↓↓↓

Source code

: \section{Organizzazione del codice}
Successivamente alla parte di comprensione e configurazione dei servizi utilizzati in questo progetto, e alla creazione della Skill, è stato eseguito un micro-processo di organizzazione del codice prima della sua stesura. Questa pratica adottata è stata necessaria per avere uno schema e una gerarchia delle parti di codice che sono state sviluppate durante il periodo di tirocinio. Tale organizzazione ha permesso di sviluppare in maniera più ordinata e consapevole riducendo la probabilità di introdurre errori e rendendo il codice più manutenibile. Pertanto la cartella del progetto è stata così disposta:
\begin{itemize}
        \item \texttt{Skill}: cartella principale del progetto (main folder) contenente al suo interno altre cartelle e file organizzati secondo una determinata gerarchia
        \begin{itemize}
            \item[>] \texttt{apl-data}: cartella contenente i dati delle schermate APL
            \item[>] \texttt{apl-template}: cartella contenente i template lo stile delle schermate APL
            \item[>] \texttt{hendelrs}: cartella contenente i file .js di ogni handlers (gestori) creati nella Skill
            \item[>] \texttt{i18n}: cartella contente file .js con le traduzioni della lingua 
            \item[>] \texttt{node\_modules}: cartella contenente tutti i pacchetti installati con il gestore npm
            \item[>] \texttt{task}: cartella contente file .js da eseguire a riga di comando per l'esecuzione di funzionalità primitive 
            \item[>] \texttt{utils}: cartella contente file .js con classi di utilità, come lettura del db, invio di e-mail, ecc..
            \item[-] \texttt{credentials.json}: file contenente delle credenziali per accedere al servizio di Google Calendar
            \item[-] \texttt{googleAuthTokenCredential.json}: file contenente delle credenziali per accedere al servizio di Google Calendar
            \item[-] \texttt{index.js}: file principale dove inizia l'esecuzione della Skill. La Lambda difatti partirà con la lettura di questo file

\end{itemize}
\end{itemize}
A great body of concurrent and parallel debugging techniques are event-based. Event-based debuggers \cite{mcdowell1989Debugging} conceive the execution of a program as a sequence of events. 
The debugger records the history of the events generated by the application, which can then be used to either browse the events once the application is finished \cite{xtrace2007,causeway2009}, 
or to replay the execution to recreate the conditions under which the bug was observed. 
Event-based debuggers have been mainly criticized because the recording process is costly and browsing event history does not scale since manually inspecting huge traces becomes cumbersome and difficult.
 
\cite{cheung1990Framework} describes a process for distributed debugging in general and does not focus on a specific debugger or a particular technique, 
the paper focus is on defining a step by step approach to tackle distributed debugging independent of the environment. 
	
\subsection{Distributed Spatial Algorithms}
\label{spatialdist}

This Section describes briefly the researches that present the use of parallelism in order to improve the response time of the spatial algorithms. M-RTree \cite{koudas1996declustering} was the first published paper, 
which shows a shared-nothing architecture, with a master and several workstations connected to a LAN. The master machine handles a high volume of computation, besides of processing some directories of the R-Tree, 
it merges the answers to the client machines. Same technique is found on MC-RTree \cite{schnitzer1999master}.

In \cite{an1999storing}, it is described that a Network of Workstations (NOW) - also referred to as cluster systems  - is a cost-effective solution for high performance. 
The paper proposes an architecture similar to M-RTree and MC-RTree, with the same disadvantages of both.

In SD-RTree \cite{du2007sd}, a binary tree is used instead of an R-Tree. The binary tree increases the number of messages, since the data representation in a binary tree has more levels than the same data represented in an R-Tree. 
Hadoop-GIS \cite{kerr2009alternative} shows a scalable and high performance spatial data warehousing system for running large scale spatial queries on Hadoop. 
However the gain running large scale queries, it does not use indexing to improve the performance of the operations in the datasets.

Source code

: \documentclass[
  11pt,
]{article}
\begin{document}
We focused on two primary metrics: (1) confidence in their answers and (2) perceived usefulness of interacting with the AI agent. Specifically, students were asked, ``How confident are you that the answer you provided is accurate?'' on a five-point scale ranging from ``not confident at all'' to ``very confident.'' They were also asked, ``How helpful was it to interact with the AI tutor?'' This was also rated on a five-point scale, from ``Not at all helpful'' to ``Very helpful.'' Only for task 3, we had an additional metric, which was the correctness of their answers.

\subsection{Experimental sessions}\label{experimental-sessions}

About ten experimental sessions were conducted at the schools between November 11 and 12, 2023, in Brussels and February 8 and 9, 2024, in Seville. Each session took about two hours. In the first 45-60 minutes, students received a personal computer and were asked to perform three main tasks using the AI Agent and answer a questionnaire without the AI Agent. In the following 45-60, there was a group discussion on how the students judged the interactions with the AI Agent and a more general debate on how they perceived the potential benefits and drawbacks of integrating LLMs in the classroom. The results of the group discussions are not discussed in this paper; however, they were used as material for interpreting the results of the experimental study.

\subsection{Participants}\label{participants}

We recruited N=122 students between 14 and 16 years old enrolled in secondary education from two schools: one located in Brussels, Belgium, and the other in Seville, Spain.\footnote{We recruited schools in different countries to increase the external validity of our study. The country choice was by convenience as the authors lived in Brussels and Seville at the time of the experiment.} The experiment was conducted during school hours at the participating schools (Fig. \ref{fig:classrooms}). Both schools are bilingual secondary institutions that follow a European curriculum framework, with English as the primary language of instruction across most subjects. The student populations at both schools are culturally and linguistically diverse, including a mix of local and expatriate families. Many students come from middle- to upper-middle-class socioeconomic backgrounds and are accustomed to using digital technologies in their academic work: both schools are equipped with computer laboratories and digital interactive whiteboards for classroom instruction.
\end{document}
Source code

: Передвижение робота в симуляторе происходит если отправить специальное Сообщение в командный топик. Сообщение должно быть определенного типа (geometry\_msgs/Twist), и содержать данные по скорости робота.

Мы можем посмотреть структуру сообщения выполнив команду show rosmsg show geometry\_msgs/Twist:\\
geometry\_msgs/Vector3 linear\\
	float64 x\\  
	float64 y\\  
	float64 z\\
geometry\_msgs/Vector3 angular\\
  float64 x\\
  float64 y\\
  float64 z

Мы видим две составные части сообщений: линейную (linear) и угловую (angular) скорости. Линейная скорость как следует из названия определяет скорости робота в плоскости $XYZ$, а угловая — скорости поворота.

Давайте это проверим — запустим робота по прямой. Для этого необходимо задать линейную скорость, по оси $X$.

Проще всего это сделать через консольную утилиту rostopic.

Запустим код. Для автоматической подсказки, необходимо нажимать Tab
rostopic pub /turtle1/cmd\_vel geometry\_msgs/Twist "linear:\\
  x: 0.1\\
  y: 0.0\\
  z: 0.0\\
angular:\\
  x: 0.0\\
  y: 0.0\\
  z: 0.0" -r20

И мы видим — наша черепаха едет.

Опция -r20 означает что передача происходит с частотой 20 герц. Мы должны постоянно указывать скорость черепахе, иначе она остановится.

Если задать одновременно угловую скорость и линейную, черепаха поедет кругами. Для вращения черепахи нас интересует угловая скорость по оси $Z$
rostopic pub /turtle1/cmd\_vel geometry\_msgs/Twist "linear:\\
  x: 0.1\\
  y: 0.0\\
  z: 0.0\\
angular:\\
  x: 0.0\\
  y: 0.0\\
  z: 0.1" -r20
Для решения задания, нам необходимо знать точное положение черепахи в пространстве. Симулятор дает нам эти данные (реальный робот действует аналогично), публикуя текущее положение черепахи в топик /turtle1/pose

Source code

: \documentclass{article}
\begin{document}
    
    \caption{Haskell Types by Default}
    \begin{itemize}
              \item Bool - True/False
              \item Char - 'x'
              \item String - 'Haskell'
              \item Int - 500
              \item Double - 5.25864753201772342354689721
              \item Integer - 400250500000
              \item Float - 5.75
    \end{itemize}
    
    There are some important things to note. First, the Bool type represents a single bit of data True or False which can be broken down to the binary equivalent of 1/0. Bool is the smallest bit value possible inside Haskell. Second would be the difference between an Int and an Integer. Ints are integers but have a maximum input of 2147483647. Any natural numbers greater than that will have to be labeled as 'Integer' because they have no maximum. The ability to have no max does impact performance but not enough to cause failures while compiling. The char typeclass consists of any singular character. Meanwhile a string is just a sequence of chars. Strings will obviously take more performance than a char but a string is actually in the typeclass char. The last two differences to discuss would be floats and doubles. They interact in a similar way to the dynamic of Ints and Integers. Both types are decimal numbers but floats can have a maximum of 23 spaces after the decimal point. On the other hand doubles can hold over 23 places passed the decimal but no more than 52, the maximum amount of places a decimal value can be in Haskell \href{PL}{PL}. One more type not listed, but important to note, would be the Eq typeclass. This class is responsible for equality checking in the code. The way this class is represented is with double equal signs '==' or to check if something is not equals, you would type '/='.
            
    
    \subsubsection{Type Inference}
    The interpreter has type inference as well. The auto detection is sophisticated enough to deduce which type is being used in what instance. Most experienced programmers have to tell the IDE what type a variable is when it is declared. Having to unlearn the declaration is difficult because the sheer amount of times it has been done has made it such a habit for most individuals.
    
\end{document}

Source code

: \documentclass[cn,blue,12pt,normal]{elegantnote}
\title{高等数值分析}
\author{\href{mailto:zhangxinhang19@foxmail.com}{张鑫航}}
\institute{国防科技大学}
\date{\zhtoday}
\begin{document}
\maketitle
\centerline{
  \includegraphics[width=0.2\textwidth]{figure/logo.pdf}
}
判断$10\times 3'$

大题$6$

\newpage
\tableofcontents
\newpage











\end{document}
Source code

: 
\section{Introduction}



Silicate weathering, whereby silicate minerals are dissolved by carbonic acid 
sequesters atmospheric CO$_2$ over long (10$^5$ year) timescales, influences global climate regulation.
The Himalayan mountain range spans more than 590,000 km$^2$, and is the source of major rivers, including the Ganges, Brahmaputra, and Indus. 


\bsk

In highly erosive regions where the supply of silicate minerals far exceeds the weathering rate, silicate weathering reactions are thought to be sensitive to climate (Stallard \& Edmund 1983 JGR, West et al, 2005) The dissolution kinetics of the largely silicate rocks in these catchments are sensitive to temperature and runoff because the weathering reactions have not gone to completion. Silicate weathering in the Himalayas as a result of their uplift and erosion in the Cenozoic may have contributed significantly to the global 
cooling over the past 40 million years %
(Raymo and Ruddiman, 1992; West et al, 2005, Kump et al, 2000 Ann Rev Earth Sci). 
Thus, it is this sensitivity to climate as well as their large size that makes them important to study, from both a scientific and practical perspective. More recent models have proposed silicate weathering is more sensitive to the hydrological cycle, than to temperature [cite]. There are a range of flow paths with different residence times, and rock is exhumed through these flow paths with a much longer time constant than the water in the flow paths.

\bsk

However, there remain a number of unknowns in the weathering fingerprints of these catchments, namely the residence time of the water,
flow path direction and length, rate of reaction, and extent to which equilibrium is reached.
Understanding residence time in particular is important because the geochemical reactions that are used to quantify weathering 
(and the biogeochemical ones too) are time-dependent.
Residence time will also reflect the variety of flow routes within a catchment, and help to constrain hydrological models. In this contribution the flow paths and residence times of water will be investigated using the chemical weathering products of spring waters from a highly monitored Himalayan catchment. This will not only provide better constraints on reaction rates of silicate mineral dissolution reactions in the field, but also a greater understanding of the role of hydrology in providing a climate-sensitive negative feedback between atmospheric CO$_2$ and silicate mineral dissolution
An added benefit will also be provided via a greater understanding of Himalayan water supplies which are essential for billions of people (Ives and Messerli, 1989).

↑↑↑

Exercise details:
Copy out all lines above that include the string "were".

Answer:
We focused on two primary metrics: (1) confidence in their answers and (2) perceived usefulness of interacting with the AI agent. Specifically, students were asked, ``How confident are you that the answer you provided is accurate?'' on a five-point scale ranging from ``not confident at all'' to ``very confident.'' They were also asked, ``How helpful was it to interact with the AI tutor?'' This was also rated on a five-point scale, from ``Not at all helpful'' to ``Very helpful.'' Only for task 3, we had an additional metric, which was the correctness of their answers.
About ten experimental sessions were conducted at the schools between November 11 and 12, 2023, in Brussels and February 8 and 9, 2024, in Seville. Each session took about two hours. In the first 45-60 minutes, students received a personal computer and were asked to perform three main tasks using the AI Agent and answer a questionnaire without the AI Agent. In the following 45-60, there was a group discussion on how the students judged the interactions with the AI Agent and a more general debate on how they perceived the potential benefits and drawbacks of integrating LLMs in the classroom. The results of the group discussions are not discussed in this paper; however, they were used as material for interpreting the results of the experimental study.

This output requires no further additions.